◆ **EXERCISE AIM**: Whenever a line of the entries below holds the string "west", copy that line and return it.

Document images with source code
++++
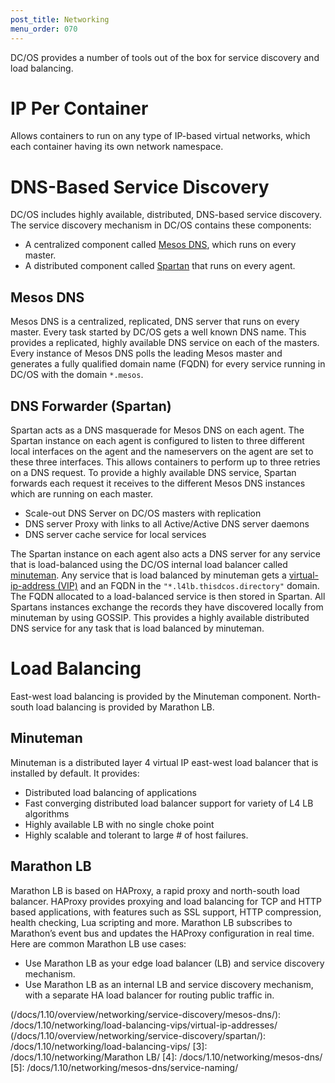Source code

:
 ```yaml
---
post_title: Networking
menu_order: 070
---
```


DC/OS provides a number of tools out of the box for service discovery and load balancing. 

# IP Per Container
Allows containers to run on any type of IP-based virtual networks, which each container having its own network namespace.

# DNS-Based Service Discovery
DC/OS includes highly available, distributed, DNS-based service discovery. The service discovery mechanism in DC/OS contains these components:

- A centralized component called [Mesos DNS](/docs/1.10/overview/networking/service-discovery/mesos-dns/), which runs on every master.
- A distributed component called [Spartan](/docs/1.10/overview/networking/service-discovery/spartan/) that runs on every agent. 

## Mesos DNS
Mesos DNS is a centralized, replicated, DNS server that runs on every master. Every task started by DC/OS gets a well known DNS name. This provides a replicated, highly available DNS service on each of the masters. Every instance of Mesos DNS polls the leading Mesos master and generates a fully qualified domain name (FQDN) for every service running in DC/OS with the domain `*.mesos`.  

## DNS Forwarder (Spartan)
Spartan acts as a DNS masquerade for Mesos DNS on each agent. The Spartan instance on each agent is configured to listen to three different local interfaces on the agent and the nameservers on the agent are set to these three interfaces. This allows containers to perform up to three retries on a DNS request. To provide a highly available DNS service, Spartan forwards each request it receives to the different Mesos DNS instances which are running on each master.

- Scale-out DNS Server on DC/OS masters with replication
- DNS server Proxy with links to all Active/Active DNS server daemons
- DNS server cache service for local services


The Spartan instance on each agent also acts a DNS server for any service that is load-balanced using the DC/OS internal load balancer called [minuteman](/docs/1.10/overview/networking/service-discovery/mesos-dns/). Any service that is load balanced by minuteman gets a [virtual-ip-address (VIP)](/docs/1.10/overview/networking/service-discovery/mesos-dns/) and an FQDN in the `"*.l4lb.thisdcos.directory"` domain. The FQDN allocated to a load-balanced service is then stored in Spartan. All Spartans instances exchange the records they have discovered locally from minuteman by using GOSSIP. This provides a highly available distributed DNS service for any task that is load balanced by minuteman.

# Load Balancing
East-west load balancing is provided by the Minuteman component. North-south load balancing is provided by Marathon LB.

## Minuteman
Minuteman is a distributed layer 4 virtual IP east-west load balancer that is installed by default. It provides:

- Distributed load balancing of applications
- Fast converging distributed load balancer support for variety of L4 LB algorithms
- Highly available LB with no single choke point
- Highly scalable and tolerant to large # of host failures.


## Marathon LB
Marathon LB is based on HAProxy, a rapid proxy and north-south load balancer. HAProxy provides proxying and load balancing for TCP and HTTP based applications, with features such as SSL support, HTTP compression, health checking, Lua scripting and more. Marathon LB subscribes to Marathon’s event bus and updates the HAProxy configuration in real time. Here are common Marathon LB use cases:

- Use Marathon LB as your edge load balancer (LB) and service discovery mechanism.
- Use Marathon LB as an internal LB and service discovery mechanism, with a separate HA load balancer for routing public traffic in.


(/docs/1.10/overview/networking/service-discovery/mesos-dns/): /docs/1.10/networking/load-balancing-vips/virtual-ip-addresses/
(/docs/1.10/overview/networking/service-discovery/spartan/): /docs/1.10/networking/load-balancing-vips/
[3]: /docs/1.10/networking/Marathon LB/
[4]: /docs/1.10/networking/mesos-dns/
[5]: /docs/1.10/networking/mesos-dns/service-naming/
++++
◆ **EXPECTED OUTPUT**:
East-west load balancing is provided by the Minuteman component. North-south load balancing is provided by Marathon LB.
Minuteman is a distributed layer 4 virtual IP east-west load balancer that is installed by default. It provides:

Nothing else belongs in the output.